I’ve stayed out of the sexting discussion, as others have already admirably discussed the lunacy of prosecuting the young women for sending out photographs of themselves as kiddie porn, and the recipients and disseminators as sex offenders. There’s a reason we call them children: they exercise childish judgment and do stupid things. They think nothing of consequences and only of the moment. They do themselves harm in a million different ways without the slightest clue that it’s harm at all. Because they are children.
But as Randazza at the Legal Satyricon notes, the compulsion to “do something” about sexting is picking up traction, This morning, a “town hall” type meeting was held on Good Morning America, with Cynthia Logan front and center. She is a particularly sympathetic mother, as her daughter committed suicide after a nude photo sent to her boyfriend was widely disseminated. It is the most horrible outcome for a parent there can be.
But not every problem demands a criminal solution.
The GMA town hall had a young woman, who sent a nude photo of herself to her boyfriend who subsequently spread it around following their breakup. She said it was the stupidest thing the ever did. Then her mother, crying, explained that she had no idea that this would be a problem, the sort of thing that she should have discussed with her daughter and warned her against.

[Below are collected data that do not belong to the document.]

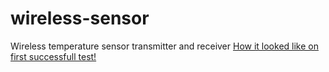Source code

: # wireless-sensor
Wireless temperature sensor transmitter and receiver
[How it looked like on first successfull test!](etc/v0.0.1.jpg)
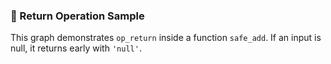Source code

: ### 🔁 Return Operation Sample

This graph demonstrates `op_return` inside a function `safe_add`. If an input is null, it returns early with `'null'`.
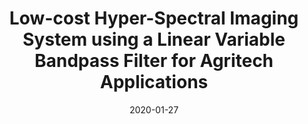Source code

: ---
title: "Low-cost Hyper-Spectral Imaging System using a Linear Variable Bandpass Filter for Agritech Applications"
collection: publications
permalink: /publication/2019-bayespostest
date: 2020-01-27
venue: 'Applied Optics'
paperurl: '/files/papers/2020_AO_HyperspectralCropCamera.pdf'
link: https://doi.org/10.1364/AO.378269
slides: 
code: 
github: 
citation: 'Shigeng Song, Des Gibson, Sam Ahmadzadeh, Hin On Chu, Barry Warden, Russell Overend, Fraser Macfarlane, Paul Murray, Stephen Marshall, Matt Aitkenhead, Damian Bienkowski, and Russell Allison, "Low-cost hyper-spectral imaging system using a linear variable bandpass filter for agritech applications," <i>Appl. Opt. 59, A167-A175 </i> (2020)
https://opg.optica.org/ao/abstract.cfm?URI=ao-59-5-A167'
---
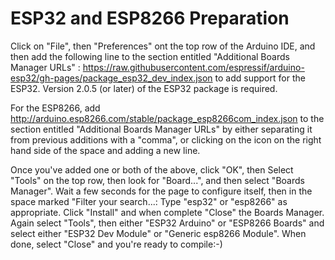 # ESP32 and ESP8266 Preparation

Click on "File", then "Preferences" ont the top row of the Arduino IDE, and then add the following line to the section entitled "Additional Boards Manager URLs" : https://raw.githubusercontent.com/espressif/arduino-esp32/gh-pages/package_esp32_dev_index.json to add support for the ESP32. Version 2.0.5 (or later) of the ESP32 package is required.

For the ESP8266, add http://arduino.esp8266.com/stable/package_esp8266com_index.json to the section entitled "Additional Boards Manager URLs" by either separating it from previous additions with a "comma", or clicking on the icon on the right hand side of the space and adding a new line.

Once you've added one or both of the above, click "OK", then Select "Tools" on the top row, then look for "Board...", and then select "Boards Manager". Wait a few seconds for the page to configure itself, then in the space marked "Filter your search...: Type "esp32" or "esp8266" as appropriate. Click "Install" and when complete "Close" the Boards Manager. Again select "Tools", then either "ESP32 Arduino" or "ESP8266 Boards" and select either "ESP32 Dev Module" or "Generic esp8266 Module". When done, select "Close" and you're ready to compile:-)
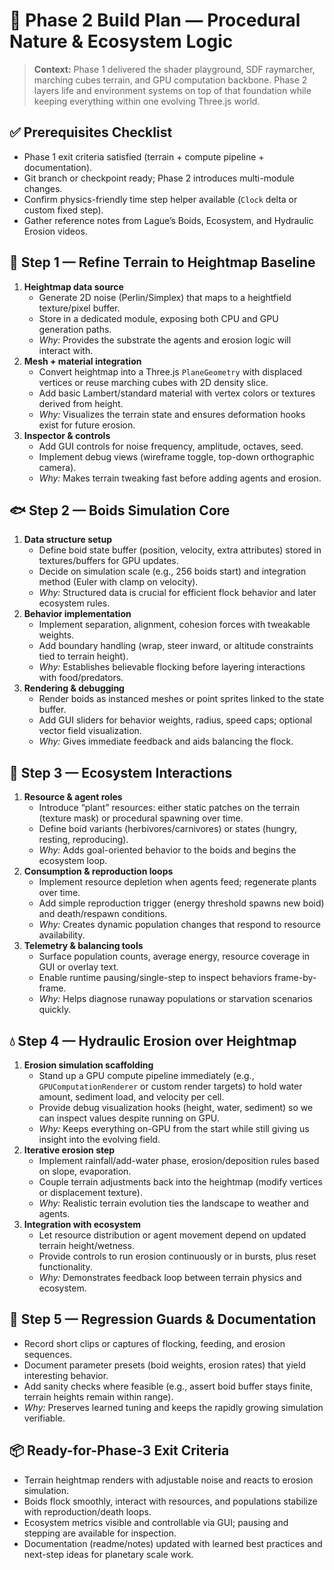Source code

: # 🌿 Phase 2 Build Plan — Procedural Nature & Ecosystem Logic

> **Context:** Phase 1 delivered the shader playground, SDF raymarcher, marching cubes terrain, and GPU computation backbone. Phase 2 layers life and environment systems on top of that foundation while keeping everything within one evolving Three.js world.

## ✅ Prerequisites Checklist

- Phase 1 exit criteria satisfied (terrain + compute pipeline + documentation).
- Git branch or checkpoint ready; Phase 2 introduces multi-module changes.
- Confirm physics-friendly time step helper available (`Clock` delta or custom fixed step).
- Gather reference notes from Lague’s Boids, Ecosystem, and Hydraulic Erosion videos.

## 🦈 Step 1 — Refine Terrain to Heightmap Baseline

1. **Heightmap data source**
   - Generate 2D noise (Perlin/Simplex) that maps to a heightfield texture/pixel buffer.
   - Store in a dedicated module, exposing both CPU and GPU generation paths.
   - _Why:_ Provides the substrate the agents and erosion logic will interact with.
2. **Mesh + material integration**
   - Convert heightmap into a Three.js `PlaneGeometry` with displaced vertices or reuse marching cubes with 2D density slice.
   - Add basic Lambert/standard material with vertex colors or textures derived from height.
   - _Why:_ Visualizes the terrain state and ensures deformation hooks exist for future erosion.
3. **Inspector & controls**
   - Add GUI controls for noise frequency, amplitude, octaves, seed.
   - Implement debug views (wireframe toggle, top-down orthographic camera).
   - _Why:_ Makes terrain tweaking fast before adding agents and erosion.

## 🐟 Step 2 — Boids Simulation Core

1. **Data structure setup**
   - Define boid state buffer (position, velocity, extra attributes) stored in textures/buffers for GPU updates.
   - Decide on simulation scale (e.g., 256 boids start) and integration method (Euler with clamp on velocity).
   - _Why:_ Structured data is crucial for efficient flock behavior and later ecosystem rules.
2. **Behavior implementation**
   - Implement separation, alignment, cohesion forces with tweakable weights.
   - Add boundary handling (wrap, steer inward, or altitude constraints tied to terrain height).
   - _Why:_ Establishes believable flocking before layering interactions with food/predators.
3. **Rendering & debugging**
   - Render boids as instanced meshes or point sprites linked to the state buffer.
   - Add GUI sliders for behavior weights, radius, speed caps; optional vector field visualization.
   - _Why:_ Gives immediate feedback and aids balancing the flock.

## 🌱 Step 3 — Ecosystem Interactions

1. **Resource & agent roles**
   - Introduce “plant” resources: either static patches on the terrain (texture mask) or procedural spawning over time.
   - Define boid variants (herbivores/carnivores) or states (hungry, resting, reproducing).
   - _Why:_ Adds goal-oriented behavior to the boids and begins the ecosystem loop.
2. **Consumption & reproduction loops**
   - Implement resource depletion when agents feed; regenerate plants over time.
   - Add simple reproduction trigger (energy threshold spawns new boid) and death/respawn conditions.
   - _Why:_ Creates dynamic population changes that respond to resource availability.
3. **Telemetry & balancing tools**
   - Surface population counts, average energy, resource coverage in GUI or overlay text.
   - Enable runtime pausing/single-step to inspect behaviors frame-by-frame.
   - _Why:_ Helps diagnose runaway populations or starvation scenarios quickly.

## 💧 Step 4 — Hydraulic Erosion over Heightmap

1. **Erosion simulation scaffolding**
   - Stand up a GPU compute pipeline immediately (e.g., `GPUComputationRenderer` or custom render targets) to hold water amount, sediment load, and velocity per cell.
   - Provide debug visualization hooks (height, water, sediment) so we can inspect values despite running on GPU.
   - _Why:_ Keeps everything on-GPU from the start while still giving us insight into the evolving field.
2. **Iterative erosion step**
   - Implement rainfall/add-water phase, erosion/deposition rules based on slope, evaporation.
   - Couple terrain adjustments back into the heightmap (modify vertices or displacement texture).
   - _Why:_ Realistic terrain evolution ties the landscape to weather and agents.
3. **Integration with ecosystem**
   - Let resource distribution or agent movement depend on updated terrain height/wetness.
   - Provide controls to run erosion continuously or in bursts, plus reset functionality.
   - _Why:_ Demonstrates feedback loop between terrain physics and ecosystem.

## 🧪 Step 5 — Regression Guards & Documentation

- Record short clips or captures of flocking, feeding, and erosion sequences.
- Document parameter presets (boid weights, erosion rates) that yield interesting behavior.
- Add sanity checks where feasible (e.g., assert boid buffer stays finite, terrain heights remain within range).
- _Why:_ Preserves learned tuning and keeps the rapidly growing simulation verifiable.

## 📦 Ready-for-Phase-3 Exit Criteria

- Terrain heightmap renders with adjustable noise and reacts to erosion simulation.
- Boids flock smoothly, interact with resources, and populations stabilize with reproduction/death loops.
- Ecosystem metrics visible and controllable via GUI; pausing and stepping are available for inspection.
- Documentation (readme/notes) updated with learned best practices and next-step ideas for planetary scale work.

A young man was then asked to speak. He had sent around a photo of his former girlfriend, and he paid dearly for it. He was forced to leave college, prosecuted and sentenced to probation, and required to register as a sex offender.
At this moment, Cynthia Logan, sitting in the front row of the meeting, spoke out in a very official voice. She first asked the young man for his name, which he foolishly gave up on national television, and then told him that it would have been her choice that he be placed on probation and forced to appear in front of his peers to warn them of the consequences of committing his crime.
When the young woman spoke, Logan sat mute. When the mother of the young woman spoke, Logan sat mute. When the young man spoke, Logan went into action. As it happens, to criticize the young woman for her incredibly stupid deed would have been to criticize her own daughter. To criticize the mother for her failure to exercise parental influence, if not control, over her daughter would have been to criticize herself. But to criticize the young man removed all blame from Logan’s side of the equation and find the perfect target, one that imposed no fault that touched Cynthia Logan’s world.
I will not blame Cynthia Logan for seeking to blame someone outside her sphere. But I cannot silently accept her position that blame falls only one stupid child and no one else. Everyone involved in this monumentally stupid trend shares blame. And of the blameworthy, we need to bear in mind that two parts of the triad are children. Stupid children. Foolish children. Children who exercise incredibly childish judgment. But children.
At the same time, it’s hard to place too much blame on the parents. Teenagers share little of their world with parents. Despite their best, most attentive efforts, parents are given little access to the secret world of teenagers. They can discuss, lecture, cajole, implore, their children to use their heads, to do nothing that will come back to harm them. Children sit there but don’t necessarily listen. Even if they listen, they don’t necessarily believe. And even if they believe, they don’t necessarily accept that any harm will ever come to them. Every child believes that he or she is immune. They are teenage superheroes, to whom no harm can come.
There is no doubt that sexting is simply an absurdly bad, dangerous, foolish thing to do. There is similarly no doubt that forwarding inappropriate pictures to others is terribly wrong. But turning foolish children into criminals, whether the young woman or young man, only adds to the body count.
Aggressively educating all children as to the harm that befalls foolish, childish conduct will help, though if my memory of my teenage years serves me, there is nothing a parent or school official can say that would have a conclusive impact. Even the learned wisdom of those who made, and suffered for, the mistake will present only a marginal remedy, since they obviously aren’t superheroes like those who have yet to suffer. But it’s better than nothing, and will help at least some young people to not do something so unbearably stupid.
We are thus left without a magic bullet. Some problems are like that, defying an easy answer and denying a singular culprit. This isn’t the message that Cynthia Logan wants us to believe, and is inconsistent with well-meaning prosecutors around the country who feel compelled to do something about this problem by shooting wildly. The knee-jerk solution of proclaiming some child a criminal and unleashing society’s anger on them, however, is a horrible response. It may make the mother of a teenage girl who committed suicide feel as if she’s accomplished something, but it is a false solution.
We can’t stop children from being childish. But we can stop ourselves from imposing childish solutions on them for being stupid.